These two brethren, Leonard Dober and David Nitschmann, started their journey, sure of their heavenly calling and determined to persevere for Christ’s sake in spite of all of the difficulties. Yes, with their lives they would venture all, having received the blessing of the congregation at the meeting in Herrnhut on the 25th of August 1732. Count Zinzendorf himself blessed Dober by laying his hand on this man who had felt called to go forth as a witness. “Let yourself always be led by the Spirit of Jesus Christ,” said the count.

On their joumey to Copenhagen they visited various God-fearing friends, many of whom advised them against going. Hearing of their calling and plans, these people tried hard to change the men’s minds. They sought to show them the impossibility of their ambition, and the disadvantages which lay in front of them and that at the end of their indescribable and untiring efforts there could only be certain death for them. Seeing how strongly they objected, the brethren did not try to contradict them, but remained true to him who had called them, assured that they could do nothing but follow their convinctions.
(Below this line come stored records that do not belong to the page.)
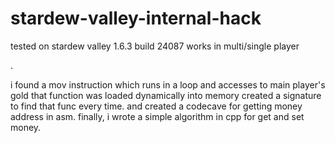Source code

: # stardew-valley-internal-hack
tested on stardew valley 1.6.3 build 24087
works in multi/single player

.

i found a mov instruction which runs in a loop and accesses to main player's gold
that function was loaded dynamically into memory
created a signature to find that func every time.
and created a codecave for getting money address in asm.
finally, i wrote a simple algorithm in cpp for get and set money.

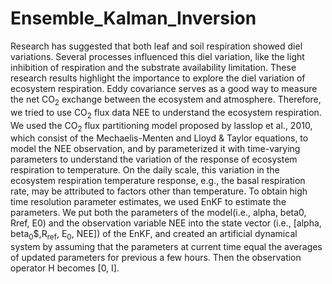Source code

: # Ensemble_Kalman_Inversion

Research has suggested that both leaf and soil respiration showed diel variations. Several processes influenced this diel variation, like the light inhibition of respiration and the substrate availability limitation. These research results highlight the importance to explore the diel variation of ecosystem respiration. Eddy covariance serves as a good way to measure the net CO<sub>2</sub> exchange between the ecosystem and atmosphere. Therefore, we tried to use CO<sub>2</sub> flux data NEE to understand the ecosystem respiration. We used the CO<sub>2</sub> flux partitioning model proposed by lasslop et al., 2010, which consist of the Mechaelis-Menten and Lloyd & Taylor equations, to model the NEE observation, and by parameterized it with time-varying parameters to understand the variation of the response of ecosystem respiration to temperature. On the daily scale, this variation in the ecosystem respiration temperature response, e.g., the basal respiration rate, may be attributed to factors other than temperature. To obtain high time resolution parameter estimates, we used EnKF to estimate the parameters. We put both the parameters of the model(i.e., alpha, beta0, Rref, E0) and the observation variable NEE into the state vector (i.e., [alpha, beta<sub>0</sub>$,R<sub>ref</sub>, E<sub>0</sub>, NEE]) of the EnKF, and created an artificial dynamical system by assuming that the parameters at current time equal the averages of updated parameters for previous a few hours. Then the observation operator H becomes [0, I].
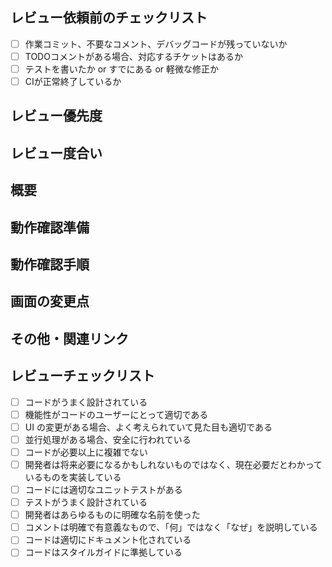 <!-- ※PRテンプレートです。すべての項目を必ずしも埋める必要はありません。必要な部分を適宜利用してください。-->

## レビュー依頼前のチェックリスト

- [ ] 作業コミット、不要なコメント、デバッグコードが残っていないか
- [ ] TODOコメントがある場合、対応するチケットはあるか
- [ ] テストを書いたか or すでにある or 軽微な修正か
- [ ] CIが正常終了しているか

## レビュー優先度

<!--
- 🚀 すぐに見て欲しい(hotfixなど)
- 🚗 今日中に見て欲しい
- 🚶‍♀️ 明日中に見て欲しい
- 🐢 お手すきに見て欲しい
-->

## レビュー度合い

<!--
- 👀 コードをパッと確認してもらえればOK
- 😎 ロジックまで理解して確認してもらいたい
- 👮 動作確認までしてもらいたい
-->

## 概要

<!--
- 何をしたのか？
- 何をしないのか？
  - 意図してやらないことがあればいつやるか明記する
- 何ができるようになるのか？
- 何ができなくなるのか？
-->

## 動作確認準備

<!--
- 設定の変更が必要か
- DBマイグレーション作業が必要か

docker compose down
docker compose up -d
docker compose exec db migrate:fresh --seed
-->

## 動作確認手順

<!-- 動作確認に必要な手順があれば記載してください。 -->

## 画面の変更点

<!-- デザインに変更があれば変更前と変更後のスクリーンショットを記載する -->

<!-- before /after スクショ用コメント
| before | after |
| ------- | ------- |
| <img width="300" alt="before" src="**"> | <img width="300" alt="after" src="**"> |
-->

## その他・関連リンク

<!--
- チケットのリンクを記載する
- 関連するPRがあれば記載する
- 参考にした情報等があれば記載する
-->

## レビューチェックリスト

- [ ] コードがうまく設計されている
- [ ] 機能性がコードのユーザーにとって適切である
- [ ] UI の変更がある場合、よく考えられていて見た目も適切である
- [ ] 並行処理がある場合、安全に行われている
- [ ] コードが必要以上に複雑でない
- [ ] 開発者は将来必要になるかもしれないものではなく、現在必要だとわかっているものを実装している
- [ ] コードには適切なユニットテストがある
- [ ] テストがうまく設計されている
- [ ] 開発者はあらゆるものに明確な名前を使った
- [ ] コメントは明確で有意義なもので、「何」ではなく「なぜ」を説明している
- [ ] コードは適切にドキュメント化されている
- [ ] コードはスタイルガイドに準拠している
Only Countess von Stollberg at Wernigerode strengthened the brethren in what they planned to do and encouraged them to venture all for Christ’s sake. It was such an encouragement to hear the countess speak in that way for until then, only Count Zinzendorf had spoken encouragement.

In Copenhagen, where they arrived on the 15th of September, no one agreed with them or with their calling. The brethren were told that they would only have the greatest difficulties. The people there tried to convince them of their folly, first, by saying that no ship would take them and, second, that if they ever did arrive ...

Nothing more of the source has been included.